┏━━

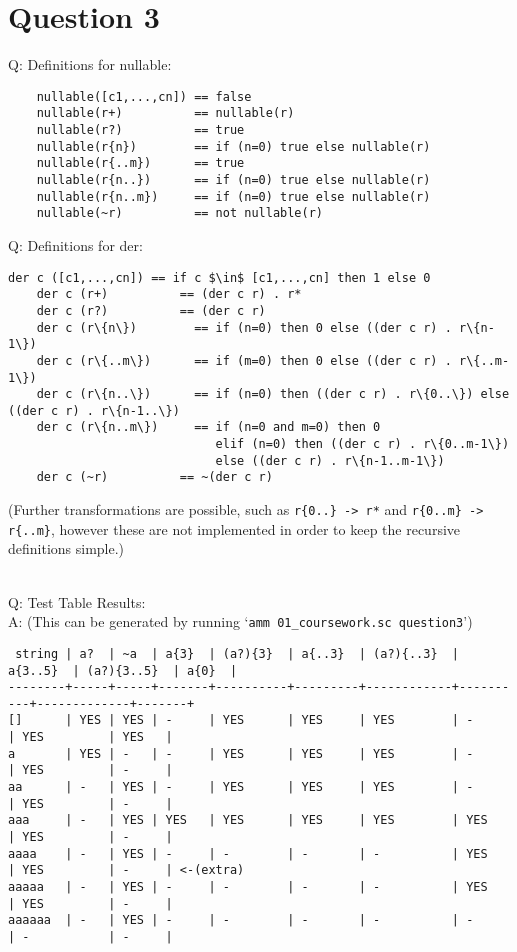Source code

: \documentclass[english]{scrartcl}
\begin{document}
\section*{Question 3}
Q: Definitions for nullable:
\\
\begin{verbatim}
    nullable([c1,...,cn]) == false
    nullable(r+)          == nullable(r)
    nullable(r?)          == true
    nullable(r{n})        == if (n=0) true else nullable(r)
    nullable(r{..m})      == true
    nullable(r{n..})      == if (n=0) true else nullable(r)
    nullable(r{n..m})     == if (n=0) true else nullable(r)
    nullable(~r)          == not nullable(r)
\end{verbatim}


Q: Definitions for der:
\\
\begin{Verbatim}[mathescape,commandchars=\\\{\}]
    der c ([c1,...,cn]) == if c $\in$ [c1,...,cn] then 1 else 0
    der c (r+)          == (der c r) . r*
    der c (r?)          == (der c r)
    der c (r\{n\})        == if (n=0) then 0 else ((der c r) . r\{n-1\})
    der c (r\{..m\})      == if (m=0) then 0 else ((der c r) . r\{..m-1\})
    der c (r\{n..\})      == if (n=0) then ((der c r) . r\{0..\}) else ((der c r) . r\{n-1..\})
    der c (r\{n..m\})     == if (n=0 and m=0) then 0
                             elif (n=0) then ((der c r) . r\{0..m-1\})
                             else ((der c r) . r\{n-1..m-1\})
    der c (~r)          == ~(der c r)
\end{Verbatim}

(Further transformations are possible, such as \verb~r{0..} -> r*~ and \verb~r{0..m} -> r{..m}~, however these are not implemented in order to keep the recursive definitions simple.)

\mbox{}\\

Q: Test Table Results: \\
A: (This can be generated by running `\verb|amm 01_coursework.sc question3|')
\footnotesize\begin{verbatim}
 string | a?  | ~a  | a{3}  | (a?){3}  | a{..3}  | (a?){..3}  | a{3..5}  | (a?){3..5}  | a{0}  |
--------+-----+-----+-------+----------+---------+------------+----------+-------------+-------+
[]      | YES | YES | -     | YES      | YES     | YES        | -        | YES         | YES   |
a       | YES | -   | -     | YES      | YES     | YES        | -        | YES         | -     |
aa      | -   | YES | -     | YES      | YES     | YES        | -        | YES         | -     |
aaa     | -   | YES | YES   | YES      | YES     | YES        | YES      | YES         | -     |
aaaa    | -   | YES | -     | -        | -       | -          | YES      | YES         | -     | <-(extra)
aaaaa   | -   | YES | -     | -        | -       | -          | YES      | YES         | -     |
aaaaaa  | -   | YES | -     | -        | -       | -          | -        | -           | -     |
\end{verbatim}
\normalsize
\end{document}
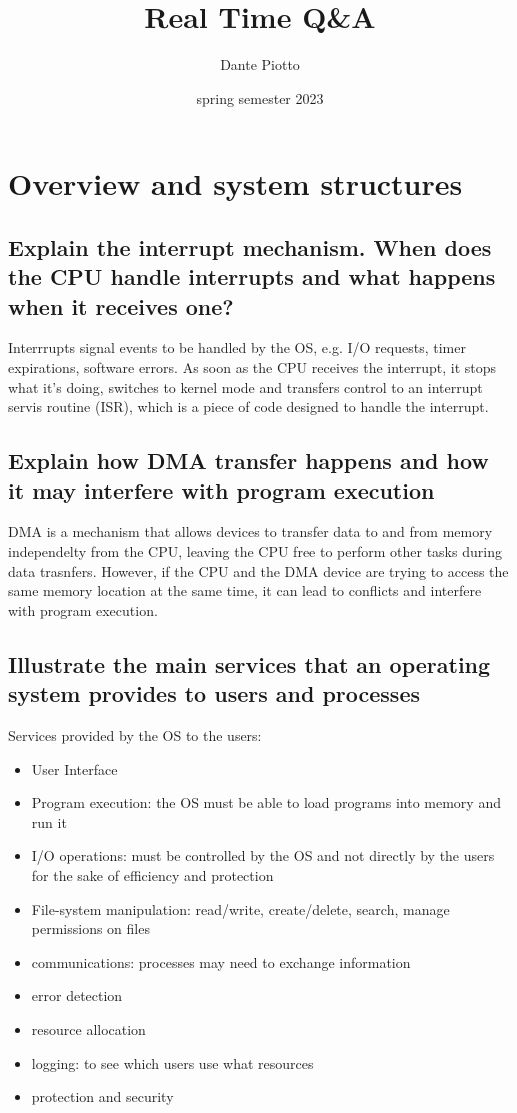 \documentclass{article}
\title{Real Time Q\&A}
\author{Dante Piotto}
\date{spring semester 2023}
\begin{document}
\maketitle
\tableofcontents

\section{Overview and system structures}

\subsection{Explain the interrupt mechanism. When does the CPU handle interrupts and what happens when it receives one?}
Interrrupts signal events to be handled by the OS, e.g. I/O requests, timer expirations, software errors. As soon as the CPU receives the interrupt, it stops what it's doing, switches to kernel mode and transfers control to an interrupt servis routine (ISR), which is a piece of code designed to handle the interrupt.

\subsection{Explain how DMA transfer happens and how it may interfere with program execution}
DMA is a mechanism that allows devices to transfer data to and from memory independelty from the CPU, leaving the CPU free to perform other tasks during data trasnfers. However, if the CPU and the DMA device are trying to access the same memory location at the same time, it can lead to conflicts and interfere with program execution.


\subsection{Illustrate the main services that an operating system provides to users and processes}
Services provided by the OS to the users:
\begin{itemize}
    \item User Interface
    \item Program execution: the OS must be able to load programs into memory and run it
    \item I/O operations: must be controlled by the OS and not directly by the users for the sake of efficiency and protection
    \item File-system manipulation: read/write, create/delete, search, manage permissions on files
    \item communications: processes may need to exchange information
    \item error detection
    \item resource allocation
    \item logging: to see which users use what resources
    \item protection and security
\end{itemize}
\end{document}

┗━━

Find the word "handle" in the data and show each line that holds it.

\subsection{Explain the interrupt mechanism. When does the CPU handle interrupts and what happens when it receives one?}
Interrrupts signal events to be handled by the OS, e.g. I/O requests, timer expirations, software errors. As soon as the CPU receives the interrupt, it stops what it's doing, switches to kernel mode and transfers control to an interrupt servis routine (ISR), which is a piece of code designed to handle the interrupt.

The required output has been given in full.